Gather each line of the entries below that includes "discretization".

-- EXERCISE INPUT --
╭──

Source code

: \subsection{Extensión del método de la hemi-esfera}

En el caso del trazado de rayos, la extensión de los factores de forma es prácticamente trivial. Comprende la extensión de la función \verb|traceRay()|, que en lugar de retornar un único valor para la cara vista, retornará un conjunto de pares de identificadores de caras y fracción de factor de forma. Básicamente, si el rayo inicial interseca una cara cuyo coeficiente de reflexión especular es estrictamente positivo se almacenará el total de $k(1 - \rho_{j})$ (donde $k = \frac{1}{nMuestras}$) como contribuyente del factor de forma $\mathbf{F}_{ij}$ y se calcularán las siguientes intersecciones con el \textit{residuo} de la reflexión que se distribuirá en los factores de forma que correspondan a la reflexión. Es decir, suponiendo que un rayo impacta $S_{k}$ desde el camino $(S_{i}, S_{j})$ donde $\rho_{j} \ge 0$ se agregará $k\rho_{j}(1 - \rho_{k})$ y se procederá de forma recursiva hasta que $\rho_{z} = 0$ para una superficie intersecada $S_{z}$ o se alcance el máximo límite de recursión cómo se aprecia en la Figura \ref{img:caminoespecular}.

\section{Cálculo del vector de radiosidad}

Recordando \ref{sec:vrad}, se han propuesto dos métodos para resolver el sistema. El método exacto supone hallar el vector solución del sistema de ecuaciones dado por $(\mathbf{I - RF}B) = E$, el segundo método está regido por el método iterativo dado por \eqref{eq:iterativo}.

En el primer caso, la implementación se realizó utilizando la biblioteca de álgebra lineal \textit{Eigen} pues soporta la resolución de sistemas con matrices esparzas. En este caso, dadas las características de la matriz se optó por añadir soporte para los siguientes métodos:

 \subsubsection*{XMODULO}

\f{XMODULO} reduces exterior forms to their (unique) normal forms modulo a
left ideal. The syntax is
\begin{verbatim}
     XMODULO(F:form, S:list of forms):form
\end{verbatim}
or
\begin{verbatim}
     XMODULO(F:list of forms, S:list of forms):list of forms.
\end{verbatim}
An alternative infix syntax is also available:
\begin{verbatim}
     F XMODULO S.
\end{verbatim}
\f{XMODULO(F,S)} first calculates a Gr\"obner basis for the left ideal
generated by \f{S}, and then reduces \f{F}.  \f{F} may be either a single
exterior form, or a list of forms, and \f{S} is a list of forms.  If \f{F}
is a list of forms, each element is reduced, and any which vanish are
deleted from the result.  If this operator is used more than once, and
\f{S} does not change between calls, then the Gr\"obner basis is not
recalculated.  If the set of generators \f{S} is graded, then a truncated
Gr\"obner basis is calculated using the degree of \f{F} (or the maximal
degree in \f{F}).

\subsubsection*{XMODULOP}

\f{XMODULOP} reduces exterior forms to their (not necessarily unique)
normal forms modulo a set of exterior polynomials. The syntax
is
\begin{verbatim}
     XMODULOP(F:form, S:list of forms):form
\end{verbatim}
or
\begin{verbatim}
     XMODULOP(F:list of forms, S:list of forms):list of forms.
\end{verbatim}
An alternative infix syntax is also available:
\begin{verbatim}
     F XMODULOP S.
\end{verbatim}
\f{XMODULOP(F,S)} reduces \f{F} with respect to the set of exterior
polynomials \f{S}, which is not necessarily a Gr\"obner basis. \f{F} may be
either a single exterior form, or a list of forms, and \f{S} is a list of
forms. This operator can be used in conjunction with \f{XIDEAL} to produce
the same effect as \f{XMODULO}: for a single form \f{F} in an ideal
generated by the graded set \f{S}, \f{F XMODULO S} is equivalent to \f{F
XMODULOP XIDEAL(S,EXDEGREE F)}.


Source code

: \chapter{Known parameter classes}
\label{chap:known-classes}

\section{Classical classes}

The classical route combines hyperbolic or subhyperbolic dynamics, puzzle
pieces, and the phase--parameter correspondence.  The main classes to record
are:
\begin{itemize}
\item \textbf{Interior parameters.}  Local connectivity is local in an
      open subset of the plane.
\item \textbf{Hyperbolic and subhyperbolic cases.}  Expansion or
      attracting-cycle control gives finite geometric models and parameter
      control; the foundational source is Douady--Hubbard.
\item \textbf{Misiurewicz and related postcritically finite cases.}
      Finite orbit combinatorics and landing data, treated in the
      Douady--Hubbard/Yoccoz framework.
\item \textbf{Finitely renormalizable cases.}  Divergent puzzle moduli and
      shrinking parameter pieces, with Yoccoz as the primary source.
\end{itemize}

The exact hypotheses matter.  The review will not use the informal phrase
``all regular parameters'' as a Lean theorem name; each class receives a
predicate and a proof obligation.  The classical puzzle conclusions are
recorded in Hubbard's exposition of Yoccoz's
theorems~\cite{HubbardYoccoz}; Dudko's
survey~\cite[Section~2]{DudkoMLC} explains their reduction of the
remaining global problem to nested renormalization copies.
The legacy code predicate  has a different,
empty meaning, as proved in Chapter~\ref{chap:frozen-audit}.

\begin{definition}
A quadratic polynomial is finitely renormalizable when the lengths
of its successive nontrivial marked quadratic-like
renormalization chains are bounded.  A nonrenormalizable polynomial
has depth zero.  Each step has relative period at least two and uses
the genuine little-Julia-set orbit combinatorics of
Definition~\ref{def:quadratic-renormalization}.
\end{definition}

╰──
╭──

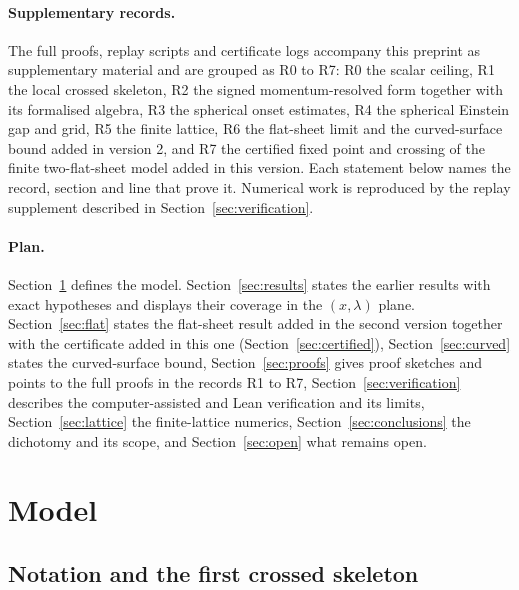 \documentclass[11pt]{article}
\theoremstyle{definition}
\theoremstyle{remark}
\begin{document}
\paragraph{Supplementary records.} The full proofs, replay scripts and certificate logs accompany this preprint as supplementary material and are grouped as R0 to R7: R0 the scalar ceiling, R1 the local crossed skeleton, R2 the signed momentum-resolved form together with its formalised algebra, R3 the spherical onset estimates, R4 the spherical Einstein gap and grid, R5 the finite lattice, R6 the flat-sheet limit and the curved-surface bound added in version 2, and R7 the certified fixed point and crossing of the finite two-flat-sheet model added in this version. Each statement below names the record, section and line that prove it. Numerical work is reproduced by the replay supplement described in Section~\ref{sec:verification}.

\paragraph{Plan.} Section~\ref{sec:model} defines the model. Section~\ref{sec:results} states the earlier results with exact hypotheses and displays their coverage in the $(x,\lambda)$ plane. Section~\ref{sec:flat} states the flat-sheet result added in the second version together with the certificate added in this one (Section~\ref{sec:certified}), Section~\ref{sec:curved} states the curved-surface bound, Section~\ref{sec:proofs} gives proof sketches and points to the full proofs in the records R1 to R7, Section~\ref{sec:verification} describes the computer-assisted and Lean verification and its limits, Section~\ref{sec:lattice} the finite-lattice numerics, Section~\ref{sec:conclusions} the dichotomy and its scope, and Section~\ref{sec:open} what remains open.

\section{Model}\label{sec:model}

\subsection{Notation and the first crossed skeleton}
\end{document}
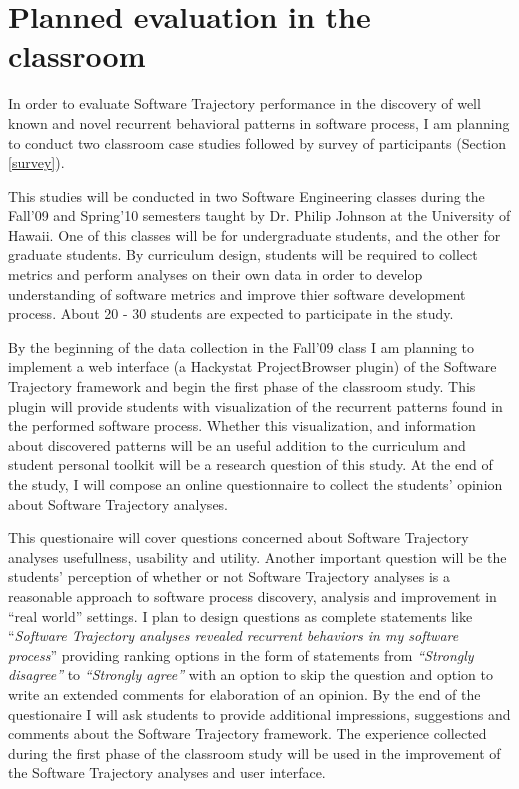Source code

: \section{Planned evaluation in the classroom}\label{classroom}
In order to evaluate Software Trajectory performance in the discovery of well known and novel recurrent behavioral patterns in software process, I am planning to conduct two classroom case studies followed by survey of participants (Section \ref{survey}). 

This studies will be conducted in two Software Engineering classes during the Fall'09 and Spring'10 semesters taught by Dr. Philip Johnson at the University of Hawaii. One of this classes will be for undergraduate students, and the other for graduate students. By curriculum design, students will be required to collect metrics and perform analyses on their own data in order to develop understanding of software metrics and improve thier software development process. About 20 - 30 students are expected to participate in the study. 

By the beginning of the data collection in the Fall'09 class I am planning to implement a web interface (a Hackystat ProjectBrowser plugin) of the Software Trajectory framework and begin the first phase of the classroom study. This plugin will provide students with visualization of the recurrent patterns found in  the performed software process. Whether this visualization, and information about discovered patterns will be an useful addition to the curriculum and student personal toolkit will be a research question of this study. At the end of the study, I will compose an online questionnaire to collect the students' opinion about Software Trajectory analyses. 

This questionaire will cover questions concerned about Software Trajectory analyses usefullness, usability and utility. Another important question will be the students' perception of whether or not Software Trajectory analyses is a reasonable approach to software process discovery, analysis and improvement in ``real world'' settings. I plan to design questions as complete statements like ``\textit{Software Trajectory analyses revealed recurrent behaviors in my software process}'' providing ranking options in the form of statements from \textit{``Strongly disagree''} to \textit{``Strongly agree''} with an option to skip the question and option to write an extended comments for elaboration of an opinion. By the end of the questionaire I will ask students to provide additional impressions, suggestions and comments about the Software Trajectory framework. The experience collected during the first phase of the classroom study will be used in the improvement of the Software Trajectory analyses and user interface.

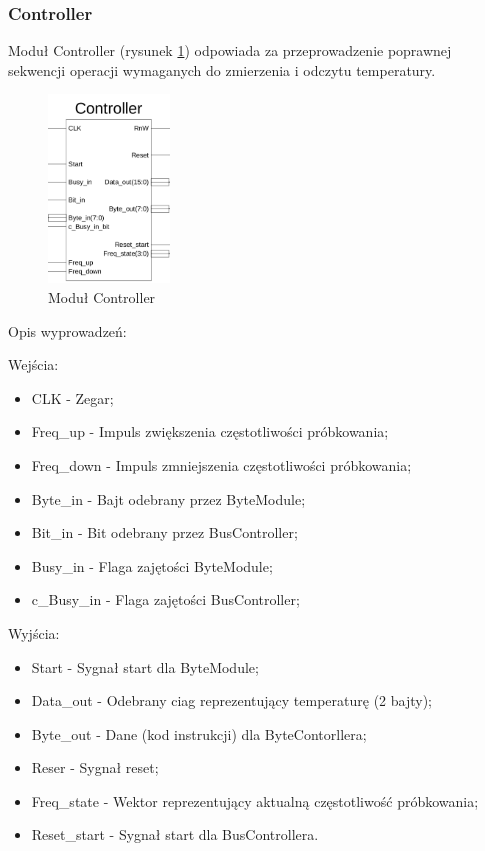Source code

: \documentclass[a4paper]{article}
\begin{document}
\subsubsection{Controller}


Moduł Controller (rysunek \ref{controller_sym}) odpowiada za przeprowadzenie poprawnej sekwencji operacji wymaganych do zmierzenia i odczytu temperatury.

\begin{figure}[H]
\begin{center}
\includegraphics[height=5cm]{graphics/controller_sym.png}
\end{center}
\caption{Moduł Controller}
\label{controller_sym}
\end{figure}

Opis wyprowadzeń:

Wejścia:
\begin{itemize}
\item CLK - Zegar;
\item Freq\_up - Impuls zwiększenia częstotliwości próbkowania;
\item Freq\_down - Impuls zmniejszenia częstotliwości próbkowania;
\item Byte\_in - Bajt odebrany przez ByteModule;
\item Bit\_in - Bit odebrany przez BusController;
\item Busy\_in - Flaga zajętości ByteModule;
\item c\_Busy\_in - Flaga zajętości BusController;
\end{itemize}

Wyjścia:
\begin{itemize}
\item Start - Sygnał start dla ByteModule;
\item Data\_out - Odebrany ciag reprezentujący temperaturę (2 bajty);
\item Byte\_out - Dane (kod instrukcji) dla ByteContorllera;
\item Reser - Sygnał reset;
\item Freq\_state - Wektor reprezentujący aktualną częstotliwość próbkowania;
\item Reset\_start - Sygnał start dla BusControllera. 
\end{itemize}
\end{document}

╰──
╭──

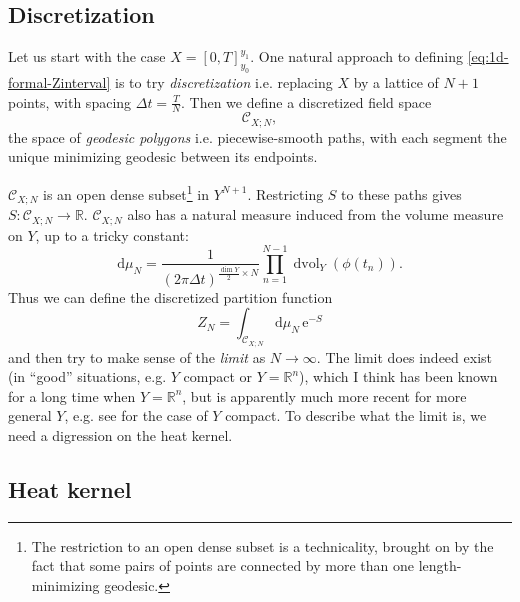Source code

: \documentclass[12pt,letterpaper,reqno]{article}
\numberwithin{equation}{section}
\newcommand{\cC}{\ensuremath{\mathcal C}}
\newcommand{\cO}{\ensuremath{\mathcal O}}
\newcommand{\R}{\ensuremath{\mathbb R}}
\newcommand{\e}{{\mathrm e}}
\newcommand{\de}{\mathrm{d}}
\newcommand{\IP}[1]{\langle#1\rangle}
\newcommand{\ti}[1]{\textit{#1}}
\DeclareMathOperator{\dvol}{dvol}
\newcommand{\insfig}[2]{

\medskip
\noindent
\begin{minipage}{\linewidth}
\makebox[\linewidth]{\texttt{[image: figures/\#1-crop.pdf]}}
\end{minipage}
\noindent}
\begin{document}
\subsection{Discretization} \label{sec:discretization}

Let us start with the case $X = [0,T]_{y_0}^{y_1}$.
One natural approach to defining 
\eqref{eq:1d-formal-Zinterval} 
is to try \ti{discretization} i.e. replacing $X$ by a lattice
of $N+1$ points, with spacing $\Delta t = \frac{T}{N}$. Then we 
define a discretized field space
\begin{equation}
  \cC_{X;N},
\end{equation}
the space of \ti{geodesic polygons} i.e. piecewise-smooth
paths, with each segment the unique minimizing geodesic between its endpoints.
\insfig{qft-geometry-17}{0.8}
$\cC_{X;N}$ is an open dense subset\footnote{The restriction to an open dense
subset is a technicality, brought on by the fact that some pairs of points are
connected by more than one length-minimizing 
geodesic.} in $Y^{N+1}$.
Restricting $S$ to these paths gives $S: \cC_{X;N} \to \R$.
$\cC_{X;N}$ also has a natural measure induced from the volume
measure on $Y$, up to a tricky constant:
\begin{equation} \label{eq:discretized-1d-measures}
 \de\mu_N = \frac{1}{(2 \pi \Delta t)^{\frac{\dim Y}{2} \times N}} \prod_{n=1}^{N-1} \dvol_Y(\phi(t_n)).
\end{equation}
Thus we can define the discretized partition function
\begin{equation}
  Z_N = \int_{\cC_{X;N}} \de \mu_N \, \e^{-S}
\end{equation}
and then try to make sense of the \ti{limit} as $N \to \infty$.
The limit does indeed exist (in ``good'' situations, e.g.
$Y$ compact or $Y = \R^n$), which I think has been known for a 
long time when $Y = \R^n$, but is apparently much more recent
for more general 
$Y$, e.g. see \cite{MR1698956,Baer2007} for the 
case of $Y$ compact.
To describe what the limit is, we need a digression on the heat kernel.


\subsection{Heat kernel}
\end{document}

╰──

-- ANSWER TO THE EXERCISE --
\subsection{Discretization} \label{sec:discretization}
is to try \ti{discretization} i.e. replacing $X$ by a lattice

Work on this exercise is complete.